Although the CDC advises that chemicals like chlorine are necessary to sanitize in-ground pools, kiddie pools don’t have the same strict requirements. That being said, whether it’s inflatable or hard plastic, your kiddie pool needs to be cleaned daily to prevent the growth of bacteria and the spread of germs.

The CDC recommends rinsing dirt off the inside of the pool with water, then letting it air-dry. In addition, children who are sick should not be allowed in the pool. However, according to CDC guidance, it’s not safe to use bleach or other disinfectants to clean your kiddie pool. Because the amount of water in a kiddie pool is typically not precisely measured, you risk using too much bleach, which can seriously irritate the skin and eyes.

“Since these types of pools do not provide circulation and filtration of water, fresh water should be [added] each time a kiddie pool is used,” says Dr. Adam Katchmarchi, CEO of the National Drowning Prevention Alliance. “Letting water sit in these types of pools can also pose a risk of the water becoming contaminated with a variety of waterborne diseases that can make kids sick.”

Kiddie pool safety

Once you pick out a kiddie pool that your family will love, there are several safety concerns when it comes to using it that you’ll want to keep in mind. While fun and play should be a priority, any time kids are around water, there is always the risk of drowning: Kids can drown in up to one inch of water, just enough to cover their nose and mouth.

Stay close enough to touch them

“The most important thing for young children to have is touch supervision,” Lee says. “This means the supervising person is close enough to the child that they can touch the child, in case the face becomes submerged underwater. It is essential that the supervising person does not get distracted or walk away. This is because toddlers can drown in shallow water even in a short period of time because [the child] won’t always realize they can pick their head up out of the water.”

Be mindful of pool toys and flotation devices

Lee adds that you might want to avoid throwing too many hard pool toys (like toy boats and plastic fish) into the water to “avoid a laceration or other injury if a child slips in the pool and lands on the toy.”

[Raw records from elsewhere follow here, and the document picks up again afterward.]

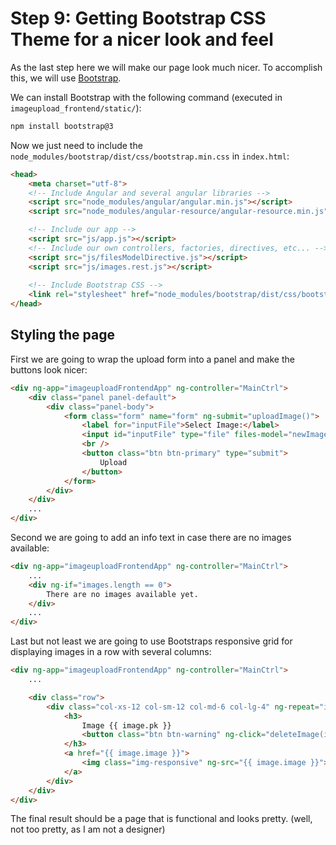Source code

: # Step 9: Getting Bootstrap CSS Theme for a nicer look and feel
As the last step here we will make our page look much nicer. To accomplish this, we will use 
[Bootstrap](http://getbootstrap.com/).
 
We can install Bootstrap with the following command (executed in `imageupload_frontend/static/`):
```bash
npm install bootstrap@3
```

Now we just need to include the `node_modules/bootstrap/dist/css/bootstrap.min.css` in `index.html`:
```HTML
<head>
    <meta charset="utf-8">
    <!-- Include Angular and several angular libraries -->
    <script src="node_modules/angular/angular.min.js"></script>
    <script src="node_modules/angular-resource/angular-resource.min.js"></script>

    <!-- Include our app -->
    <script src="js/app.js"></script>
    <!-- Include our own controllers, factories, directives, etc... -->
    <script src="js/filesModelDirective.js"></script>
    <script src="js/images.rest.js"></script>
    
    <!-- Include Bootstrap CSS -->
    <link rel="stylesheet" href="node_modules/bootstrap/dist/css/bootstrap.min.css">
</head>
```

## Styling the page
First we are going to wrap the upload form into a panel and make the buttons look nicer:
```HTML
<div ng-app="imageuploadFrontendApp" ng-controller="MainCtrl">
    <div class="panel panel-default">
        <div class="panel-body">
            <form class="form" name="form" ng-submit="uploadImage()">
                <label for="inputFile">Select Image:</label>
                <input id="inputFile" type="file" files-model="newImage.image">
                <br />
                <button class="btn btn-primary" type="submit">
                    Upload
                </button>
            </form>
        </div>
    </div>
    ...
</div>
```


Second we are going to add an info text in case there are no images available:
```HTML
<div ng-app="imageuploadFrontendApp" ng-controller="MainCtrl">
    ...
    <div ng-if="images.length == 0">
        There are no images available yet.
    </div>
    ...
</div>
```


Last but not least we are going to use Bootstraps responsive grid for displaying images in a row with several columns:
```HTML
<div ng-app="imageuploadFrontendApp" ng-controller="MainCtrl">
    ...

    <div class="row">
        <div class="col-xs-12 col-sm-12 col-md-6 col-lg-4" ng-repeat="image in images track by image.pk">
            <h3>
                Image {{ image.pk }}
                <button class="btn btn-warning" ng-click="deleteImage(image)">Delete</button>
            </h3>
            <a href="{{ image.image }}">
                <img class="img-responsive" ng-src="{{ image.image }}">
            </a>
        </div>
    </div>
</div>
```

The final result should be a page that is functional and looks pretty. (well, not too pretty, as I am not a designer)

And while you may think that strapping a kid into a personal flotation device is insurance against an accident, there is absolutely no replacement for supervision.

“Even though a flotation device will provide added buoyancy for the child, many parents use these devices as a single strategy or as a babysitter in place of adult supervision,” Katchmarchi says. “This type of practice can give both children and adults a potential false sense of security. Given that there is only a small amount of water in the kiddie pool and ensuring that adults practice close, constant and capable supervision, a device to provide flotation is not needed.”

Make sure they take breaks

While most kids would prefer to play in the water until their lips turn blue, keep in mind that once you see them starting to shiver, it’s time to take a break. Maria Rezhylo, a professional swim instructor at Danswim, which provides private swim lessons to adults and kids in New York City, says kids should “avoid spending more than 30 minutes in the pool.” As long as it’s sunny enough (and you’ve coated their skin in another layer of mineral sunscreen), once they are dried off and warmed up, the adults can think about letting the kids jump back in.

When you’re finally able to convince the kids that it’s time to head inside for a bath and dinner, never leave standing water in the pool. In fact, it’s preferable that you not just empty it but collapse and store it when it’s dry. “When pool time is done, the water must be emptied because you don’t want to risk a child accidentally falling into a pool and drowning when unsupervised,” Lee says.